La chasse aux électeurs est ouverte pour Macron et Le Pen

Présidentielle française

Le président sortant Emmanuel Macron et la candidate d’extrême droite Marine Le Pen, qui s’affronteront le 24 avril au deuxième tour de la présidentielle française, entament lundi une campagne acharnée pour convaincre des électeurs peu emballés par ce duel, notamment au sein de la gauche radicale arrivée en troisième position dimanche.
« Rien n’est joué », « c’est une nouvelle campagne qui commence »… Les deux camps ont insisté sur l’importance des deux prochaines semaines avant le second tour, pour lequel les sondages prévoient une victoire d’Emmanuel Macron beaucoup plus étriquée qu’en 2017, quand il avait battu sèchement la dirigeante de l’extrême droite.
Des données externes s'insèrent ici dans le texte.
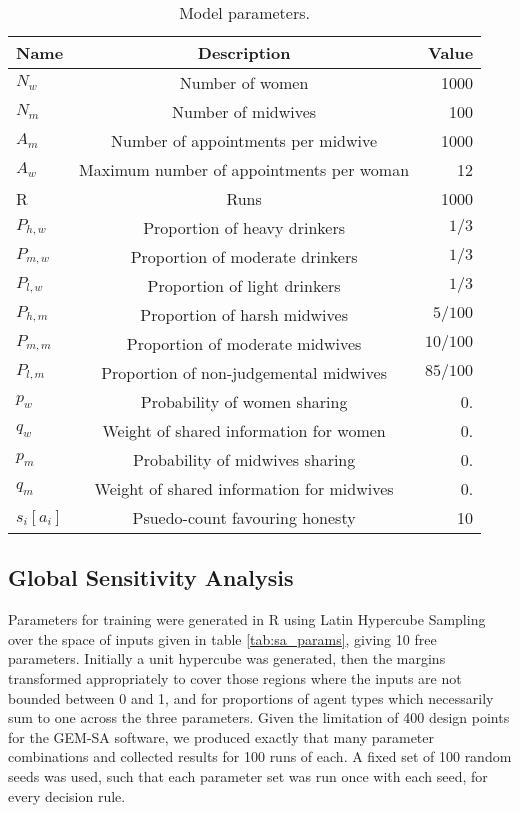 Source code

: \begin{table}
\center
\begin{tabular} {|l | c | r|}
\hline
Name & Description & Value \\ \hline
\(N_{w}\) & Number of women & 1000 \\ \hline
\(N_{m}\) & Number of midwives & 100 \\ \hline
\(A_{m}\) & Number of appointments per midwive & 1000 \\ \hline
\(A_{w}\) & Maximum number of appointments per woman & 12 \\ \hline
R & Runs & 1000 \\ \hline
\(P_{h,w}\) & Proportion of heavy drinkers & \(1/3\) \\ \hline
\(P_{m,w}\) & Proportion of moderate drinkers & \(1/3\) \\ \hline
\(P_{l,w}\) & Proportion of light drinkers & \(1/3\) \\ \hline
\(P_{h,m}\) & Proportion of harsh midwives & \(5/100\) \\ \hline
\(P_{m,m}\) & Proportion of moderate midwives & \(10/100\) \\ \hline
\(P_{l,m}\) & Proportion of non-judgemental midwives & \(85/100\) \\ \hline
\(p_{w}\) & Probability of women sharing & 0. \\ \hline
\(q_{w}\) & Weight of shared information for women & 0. \\ \hline
\(p_{m}\) & Probability of midwives sharing & 0. \\ \hline
\(q_{m}\) & Weight of shared information for midwives & 0. \\ \hline
\(s_{i}[a_{i}]\) & Psuedo-count favouring honesty & 10 \\ \hline
\end{tabular}
\caption[Table caption text]{Model parameters. \label{tab:qt_params}}
\end{table}
\subsection{Global Sensitivity Analysis}
\label{sub:sensitivity}
 \cite{Bijak2013b}

Parameters for training were generated in R \citep{RTeam2014} using Latin Hypercube Sampling \citep{Carnell2012} over the space of inputs given in table \ref{tab:sa_params}, giving 10 free parameters. Initially a unit hypercube was generated, then the margins transformed appropriately to cover those regions where the inputs are not bounded between 0 and 1, and for proportions of agent types which necessarily sum to one across the three parameters. Given the limitation of 400 design points for the \ac{GEM-SA} software, we produced exactly that many parameter combinations and collected results for 100 runs of each. A fixed set of 100 random seeds was used, such that each parameter set was run once with each seed, for every decision rule.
L’abstention a atteint 26,31% des inscrits, soit le plus haut niveau pour un premier tour d’une présidentielle après le 28,4% enregistré en 2002.
Arrivé en tête dimanche au premier tour de la présidentielle française avec 27,85% des exprimés, devant la candidate d’extrême droite Marine Le Pen (23,15%) qu’il retrouvera au second tour, et le candidat de gauche Jean-Luc Mélenchon, éliminé, (21,95%), selon les résultats définitifs du ministère de l’Intérieur, le président sortant recueillerait entre 54% et 51% des voix au second tour, contre 46-49% pour sa rivale, selon des sondages réalisés dimanche après le premier tour.

« Cette élection, il va falloir aller la chercher, parce que rien n’est joué », a reconnu lundi matin le porte-parole du gouvernement Gabriel Attal sur la radio France Inter. M. Macron, entré très tardivement dans l’arène, a été critiqué pour n’avoir pas vraiment fait campagne au premier tour.
Sur la même radio, Jordan Bardella, président du Rassemblement national de Marine Le Pen, s’est dit convaincu que sa candidate bénéficierait d’un fort report des suffrages parmi « les 70% de Français qui ont voté contre » le président sortant, et a indiqué ne « pas croire » au « front républicain » contre son parti.
Trois candidats malheureux à gauche, l’écologiste Yannick Jadot (moins de 5% des voix), le communiste Fabien Roussel (2-3%), la socialiste Anne Hidalgo (moins de 2%), ont explicitement appelé leurs électeurs à voter Emmanuel Macron.
La candidate pour la droite traditionnelle Valérie Pécresse a annoncé pour sa part son intention de voter « en conscience » pour Emmanuel Macron.
Les deux finalistes vont devoir mobiliser les électeurs alors que le premier tour a été marqué par une forte abstention de 25,14% et une désagrégation spectaculaire des deux partis historiques de l’histoire politique française, qui ont réalisé le pire score de leur histoire: avec moins de 5% pour Mme Pécresse, et moins de 2% pour la socialiste Anne Hidalgo.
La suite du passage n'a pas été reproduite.